Jakarta (ANTARA) - Hakim Tinggi Mahkamah Agung RI sekaligus calon hakim agung kamar perdata, Heru Pramono, meyakini bahwa keadilan merupakan hal yang abstrak sehingga perlu pendekatan pendukung untuk menghadirkannya kepada masyarakat.
Heru menyampaikan pernyataan itu saat menjawab pertanyaan Anggota Komisi III DPR RI Sarifuddin Sudding dalam uji kelayakan dan kepatutan calon hakim agung tahun 2025 di kompleks parlemen, Senayan, Jakarta, Selasa.
“Karena keadilan itu abstrak, kita mengutip dari, misalnya, [Filsuf] Aristoteles [mengatakan] keadilan itu memberikan sesuatu yang sesuai dengan haknya. Jadi, kalau misalnya orang itu haknya segini, ya, harus diberikan segitu,” ucap Heru.
Pada mulanya, Sudding menilai Heru merupakan seorang positivistik. Menurut dia, hal itu terlihat dari makalah yang dipresentasikan Heru bertajuk Mewujudkan Asas Kebebasan Berkontrak Secara Adil dan Beritikad Baik.
Sudding khawatir calon hakim agung tersebut akan menjadi corong undang-undang, sementara perkembangan hukum kian dinamis. Menurut dia, hakim dituntut untuk melakukan terobosan ketika terdapat kekosongan hukum demi menghadirkan keadilan.
“Berikan saya keyakinan bahwa saudara ini bukan corong undang-undang. Saudara ini datang sebagai hakim agung melakukan suatu pembaruan, melakukan suatu rechtsvinding (penemuan hukum) untuk memberikan rasa keadilan bagi masyarakat ketika terjadi kekosongan hukum,” ucapnya.
Menjawab Sudding, Heru mengatakan dalam menjatuhkan putusan, hakim harus mempertimbangkan keadilan, kemanfaatan, dan kepastian hukum.

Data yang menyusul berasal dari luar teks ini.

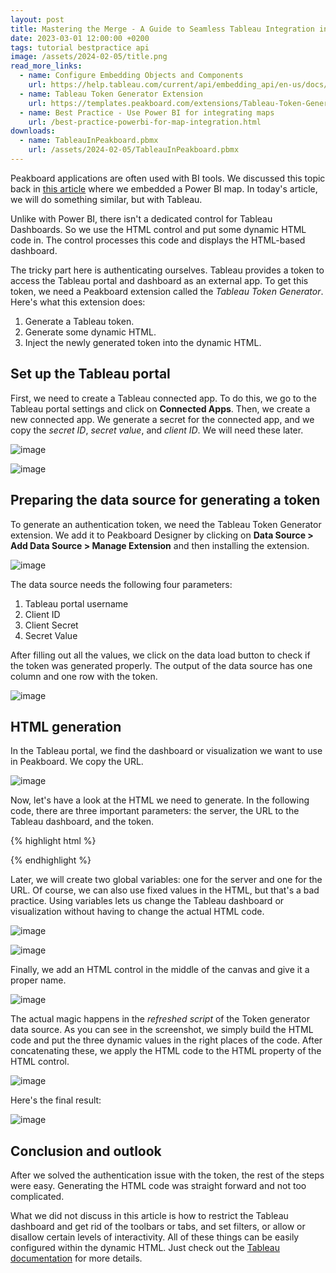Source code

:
 ```yaml
---
layout: post
title: Mastering the Merge - A Guide to Seamless Tableau Integration in Peakboard Applications
date: 2023-03-01 12:00:00 +0200
tags: tutorial bestpractice api
image: /assets/2024-02-05/title.png
read_more_links:
  - name: Configure Embedding Objects and Components
    url: https://help.tableau.com/current/api/embedding_api/en-us/docs/embedding_api_configure.html
  - name: Tableau Token Generator Extension
    url: https://templates.peakboard.com/extensions/Tableau-Token-Generator/en
  - name: Best Practice - Use Power BI for integrating maps
    url: /best-practice-powerbi-for-map-integration.html
downloads:
  - name: TableauInPeakboard.pbmx
    url: /assets/2024-02-05/TableauInPeakboard.pbmx
---
```



Peakboard applications are often used with BI tools. We discussed this topic back in [this article](/best-practice-powerbi-for-map-integration.html) where we embedded a Power BI map. In today's article, we will do something similar, but with Tableau.

Unlike with Power BI, there isn't a dedicated control for Tableau Dashboards. So we use the HTML control and put some dynamic HTML code in. The control processes this code and displays the HTML-based dashboard.

The tricky part here is authenticating ourselves. Tableau provides a token to access the Tableau portal and dashboard as an external app. To get this token, we need a Peakboard extension called the *Tableau Token Generator*. Here's what this extension does:
1. Generate a Tableau token.
2. Generate some dynamic HTML.
3. Inject the newly generated token into the dynamic HTML.

## Set up the Tableau portal

First, we need to create a Tableau connected app. To do this, we go to the Tableau portal settings and click on **Connected Apps**. Then, we create a new connected app. We generate a secret for the connected app, and we copy the *secret ID*, *secret value*, and *client ID*. We will need these later.

![image](/assets/2024-02-05/010.png)

![image](/assets/2024-02-05/020.png)

## Preparing the data source for generating a token

To generate an authentication token, we need the Tableau Token Generator extension. We add it to Peakboard Designer by clicking on **Data Source&nbsp;> Add Data Source&nbsp;> Manage Extension** and then installing the extension.

![image](/assets/2024-02-05/030.png)

The data source needs the following four parameters:
1. Tableau portal username
2. Client ID
3. Client Secret
4. Secret Value

After filling out all the values, we click on the data load button to check if the token was generated properly. The output of the data source has one column and one row with the token. 

![image](/assets/2024-02-05/040.png)

## HTML generation

In the Tableau portal, we find the dashboard or visualization we want to use in Peakboard. We copy the URL.

![image](/assets/2024-02-05/050.png)

Now, let's have a look at the HTML we need to generate. In the following code, there are three important parameters: the server, the URL to the Tableau dashboard, and the token.

{% highlight html %}
<script type="module" src="https://MyServer/javascripts/api/tableau.embedding.3.latest.min.js">
    </script>
<tableau-viz id="tableauViz" src="MyVisURL" width="1920" height="883" toolbar="bottom" iframe-auth token="MyToken">
  </tableau-viz>
{% endhighlight %}

Later, we will create two global variables: one for the server and one for the URL. Of course, we can also use fixed values in the HTML, but that's a bad practice. Using variables lets us change the Tableau dashboard or visualization without having to change the actual HTML code.

![image](/assets/2024-02-05/055.png)

![image](/assets/2024-02-05/056.png)

Finally, we add an HTML control in the middle of the canvas and give it a proper name.

![image](/assets/2024-02-05/060.png)

The actual magic happens in the *refreshed script* of the Token generator data source. As you can see in the screenshot, we simply build the HTML code and put the three dynamic values in the right places of the code. After concatenating these, we apply the HTML code to the HTML property of the HTML control.

![image](/assets/2024-02-05/070.png)

Here's the final result:

![image](/assets/2024-02-05/080.png)

## Conclusion and outlook

After we solved the authentication issue with the token, the rest of the steps were easy. Generating the HTML code was straight forward and not too complicated.

What we did not discuss in this article is how to restrict the Tableau dashboard and get rid of the toolbars or tabs, and set filters, or allow or disallow certain levels of interactivity. All of these things can be easily configured within the dynamic HTML. Just check out the [Tableau documentation](https://help.tableau.com/current/api/embedding_api/en-us/docs/embedding_api_configure.html) for more details.
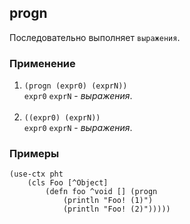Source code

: ## progn
Последовательно выполняет `выражения`.

### Применение

1. `(progn (expr0) (exprN))`<br>
`expr0` `exprN` - _выражения_.<br><br>
2. `((expr0) (exprN))`<br>
`expr0` `exprN` - _выражения_.

### Примеры

```pihta
(use-ctx pht
    (cls Foo [^Object]
        (defn foo ^void [] (progn
            (println "Foo! (1)")
            (println "Foo! (2)")))))
```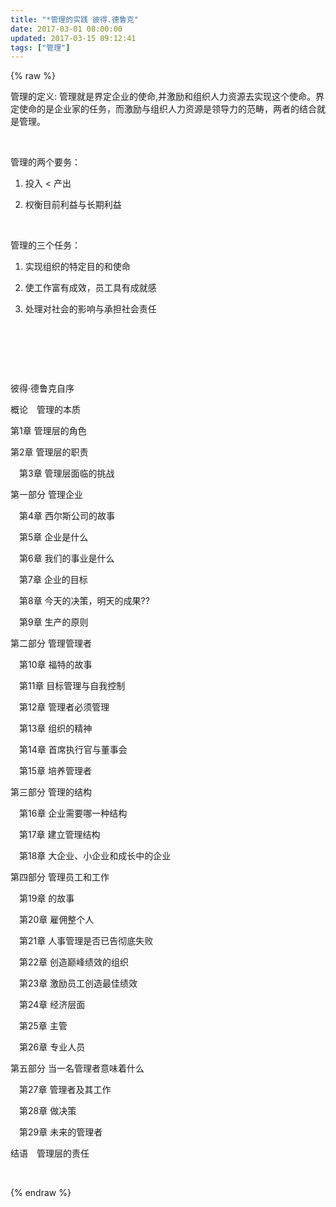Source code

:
 ```yaml
---
title: "*管理的实践 彼得.德鲁克"
date: 2017-03-01 08:00:00
updated: 2017-03-15 09:12:41
tags: ["管理"]
---
```

{% raw %}
<p>管理的定义: 管理就是界定企业的使命,并激励和组织人力资源去实现这个使命。界定使命的是企业家的任务，而激励与组织人力资源是领导力的范畴，两者的结合就是管理。</p><p><br/></p><p>管理的两个要务：</p><ol class=" list-paddingleft-2" style="list-style-type: decimal;"><li><p>投入 &lt; 产出</p></li><li><p>权衡目前利益与长期利益<br/></p></li></ol><p><br/></p><p>管理的三个任务：<br/></p><ol class=" list-paddingleft-2" style="list-style-type: decimal;"><li><p>实现组织的特定目的和使命</p></li><li><p>使工作富有成效，员工具有成就感</p></li><li><p>处理对社会的影响与承担社会责任<br/></p></li></ol><p><br/></p><p><br/></p><p><br/></p><p>彼得·德鲁克自序</p><p>概论　管理的本质</p><p>第1章 管理层的角色</p><p>第2章 管理层的职责</p><p>　第3章 管理层面临的挑战</p><p>第一部分 管理企业</p><p>　第4章 西尔斯公司的故事</p><p>　第5章 企业是什么</p><p>　第6章 我们的事业是什么</p><p>　第7章 企业的目标</p><p>　第8章 今天的决策，明天的成果??</p><p>　第9章 生产的原则</p><p>第二部分 管理管理者</p><p>　第10章 福特的故事</p><p>　第11章 目标管理与自我控制</p><p>　第12章 管理者必须管理</p><p>　第13章 组织的精神</p><p>　第14章 首席执行官与董事会</p><p>　第15章 培养管理者</p><p>第三部分 管理的结构</p><p>　第16章 企业需要哪一种结构</p><p>　第17章 建立管理结构</p><p>　第18章 大企业、小企业和成长中的企业</p><p>第四部分 管理员工和工作</p><p>　第19章 的故事</p><p>　第20章 雇佣整个人</p><p>　第21章 人事管理是否已告彻底失败</p><p>　第22章 创造巅峰绩效的组织</p><p>　第23章 激励员工创造最佳绩效</p><p>　第24章 经济层面</p><p>　第25章 主管</p><p>　第26章 专业人员</p><p>第五部分 当一名管理者意味着什么</p><p>　第27章 管理者及其工作</p><p>　第28章 做决策</p><p>　第29章 未来的管理者</p><p>结语　管理层的责任</p><p><br/></p>
{% endraw %}
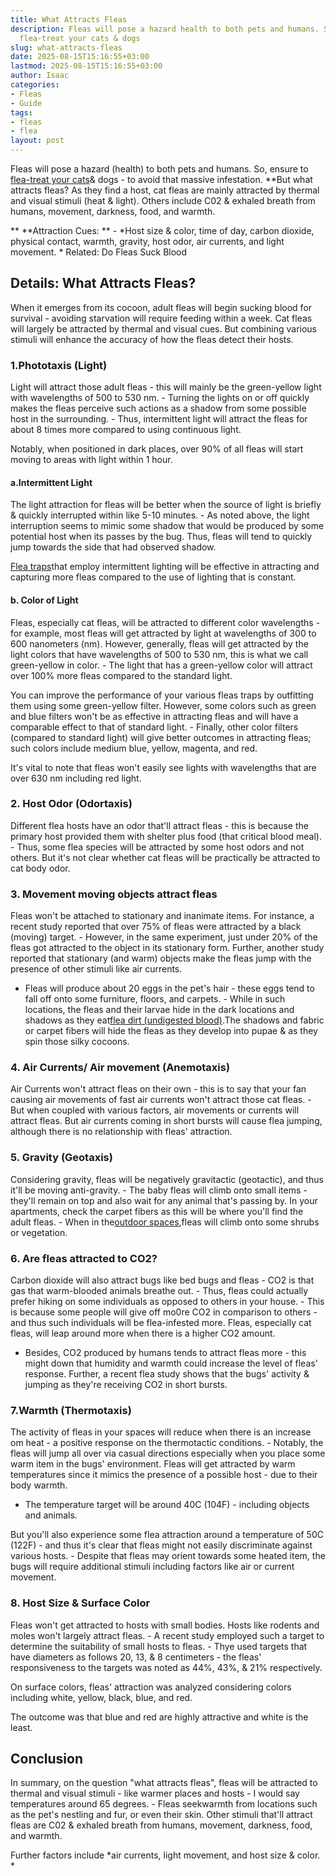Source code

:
 ```yaml
---
title: What Attracts Fleas
description: Fleas will pose a hazard health to both pets and humans. So, ensure to
  flea-treat your cats & dogs
slug: what-attracts-fleas
date: 2025-08-15T15:16:55+03:00
lastmod: 2025-08-15T15:16:55+03:00
author: Isaac
categories:
- Fleas
- Guide
tags:
- fleas
- flea
layout: post
---
```

Fleas will pose a hazard (health) to both pets and humans. So, ensure to [flea-treat your cats](https://pestpolicy.com/best-flea-treatment-for-cats/)& dogs - to avoid that massive infestation. **But what attracts fleas? As they find a host, cat fleas are mainly attracted by thermal and visual stimuli (heat & light). Others include C02 & exhaled breath from humans, movement, darkness, food, and warmth.

** **Attraction Cues: ** - *Host size & color, time of day, carbon dioxide, physical contact, warmth, gravity, host odor, air currents, and light movement. * Related: Do Fleas Suck Blood

##  Details: What Attracts Fleas?

When it emerges from its cocoon, adult fleas will begin sucking blood for survival - avoiding starvation will require feeding within a week. Cat fleas will largely be attracted by thermal and visual cues. But combining various stimuli will enhance the accuracy of how the fleas detect their hosts.

###  1.Phototaxis (Light)

Light will attract those adult fleas - this will mainly be the green-yellow light with wavelengths of 500 to 530 nm. - Turning the lights on or off quickly makes the fleas perceive such actions as a shadow from some possible host in the surrounding. - Thus, intermittent light will attract the fleas for about 8 times more compared to using continuous light.

Notably, when positioned in dark places, over 90% of all fleas will start moving to areas with light within 1 hour.

####  a.Intermittent Light

The light attraction for fleas will be better when the source of light is briefly & quickly interrupted within like 5-10 minutes. - As noted above, the light interruption seems to mimic some shadow that would be produced by some potential host when its passes by the bug. Thus, fleas will tend to quickly jump towards the side that had observed shadow.

[Flea traps](https://pestpolicy.com/best-flea-trap/)that employ intermittent lighting will be effective in attracting and capturing more fleas compared to the use of lighting that is constant.

####  b. Color of Light

Fleas, especially cat fleas, will be attracted to different color wavelengths - for example, most fleas will get attracted by light at wavelengths of 300 to 600 nanometers (nm). However, generally, fleas will get attracted by the light colors that have wavelengths of 500 to 530 nm, this is what we call green-yellow in color. - The light that has a green-yellow color will attract over 100% more fleas compared to the standard light.

You can improve the performance of your various fleas traps by outfitting them using some green-yellow filter. However, some colors such as green and blue filters won't be as effective in attracting fleas and will have a comparable effect to that of standard light. - Finally, other color filters (compared to standard light) will give better outcomes in attracting fleas; such colors include medium blue, yellow, magenta, and red.

It's vital to note that fleas won't easily see lights with wavelengths that are over 630 nm including red light.

###  2. Host Odor (Odortaxis)

Different flea hosts have an odor that'll attract fleas - this is because the primary host provided them with shelter plus food (that critical blood meal). - Thus, some flea species will be attracted by some host odors and not others. But it's not clear whether cat fleas will be practically be attracted to cat body odor.

###  3. Movement moving objects attract fleas

Fleas won't be attached to stationary and inanimate items. For instance, a recent study reported that over 75% of fleas were attracted by a black (moving) target. - However, in the same experiment, just under 20% of the fleas got attracted to the object in its stationary form. Further, another study reported that stationary (and warm) objects make the fleas jump with the presence of other stimuli like air currents.

- Fleas will produce about 20 eggs in the pet's hair - these eggs tend to fall off onto some furniture, floors, and carpets. - While in such locations, the fleas and their larvae hide in the dark locations and shadows as they eat[flea dirt (undigested blood)](https://pestpolicy.com/what-is-flea-dirt/).The shadows and fabric or carpet fibers will hide the fleas as they develop into pupae & as they spin those silky cocoons.

###  4. Air Currents/ Air movement (Anemotaxis)

Air Currents won't attract fleas on their own - this is to say that your fan causing air movements of fast air currents won't attract those cat fleas. - But when coupled with various factors, air movements or currents will attract fleas. But air currents coming in short bursts will cause flea jumping, although there is no relationship with fleas' attraction.

###  5. Gravity (Geotaxis)

Considering gravity, fleas will be negatively gravitactic (geotactic), and thus it'll be moving anti-gravity. - The baby fleas will climb onto small items - they'll remain on top and also wait for any animal that's passing by. In your apartments, check the carpet fibers as this will be where you'll find the adult fleas. - When in the[outdoor spaces](https://pestpolicy.com/best-flea-spray-for-yard/),fleas will climb onto some shrubs or vegetation.

###  6. Are fleas attracted to CO2?

Carbon dioxide will also attract bugs like bed bugs and fleas - CO2 is that gas that warm-blooded animals breathe out. - Thus, fleas could actually prefer hiking on some individuals as opposed to others in your house. - This is because some people will give off mo0re CO2 in comparison to others - and thus such individuals will be flea-infested more. Fleas, especially cat fleas, will leap around more when there is a higher CO2 amount.

- Besides, CO2 produced by humans tends to attract fleas more - this might down that humidity and warmth could increase the level of fleas' response. Further, a recent flea study shows that the bugs' activity & jumping as they're receiving CO2 in short bursts.

###  7.Warmth (Thermotaxis)

The activity of fleas in your spaces will reduce when there is an increase om heat - a positive response on the thermotactic conditions. - Notably, the fleas will jump all over via casual directions especially when you place some warm item in the bugs' environment. Fleas will get attracted by warm temperatures since it mimics the presence of a possible host - due to their body warmth.

- The temperature target will be around 40C (104F) - including objects and animals.

But you'll also experience some flea attraction around a temperature of 50C (122F) - and thus it's clear that fleas might not easily discriminate against various hosts. - Despite that fleas may orient towards some heated item, the bugs will require additional stimuli including factors like air or current movement.

###  8. Host Size & Surface Color

Fleas won't get attracted to hosts with small bodies. Hosts like rodents and moles won't largely attract fleas. - A recent study employed such a target to determine the suitability of small hosts to fleas. - Thye used targets that have diameters as follows 20, 13, & 8 centimeters - the fleas' responsiveness to the targets was noted as 44%, 43%, & 21% respectively.

On surface colors, fleas' attraction was analyzed considering colors including white, yellow, black, blue, and red.

The outcome was that blue and red are highly attractive and white is the least.

##  Conclusion

In summary, on the question "what attracts fleas", fleas will be attracted to thermal and visual stimuli - like warmer places and hosts - I would say temperatures around 65 degrees. - Fleas seekwarmth from locations such as the pet's nestling and fur, or even their skin. Other stimuli that'll attract fleas are C02 & exhaled breath from humans, movement, darkness, food, and warmth.

Further factors include *air currents, light movement, and host size & color. *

Bagi dia, keadilan merupakan prioritas utama dari unsur-unsur lainnya.
Dia pun menyebut keadilan bersifat abstrak. Mengutip pandangan Aristoteles, keadilan berarti memberikan sesuatu yang sesuai dengan haknya. “Itulah garis besar pendapat Aristoteles bahwa memberikan sesuai haknya itu adalah adil,” kata Heru.
Sudding sependapat dengan Heru bahwa keadilan bersifat abstrak. Namun, dia meminta Heru untuk mengelaborasi pandangannya tentang cara mendekatkan rasa keadilan agar diterima oleh semua pihak.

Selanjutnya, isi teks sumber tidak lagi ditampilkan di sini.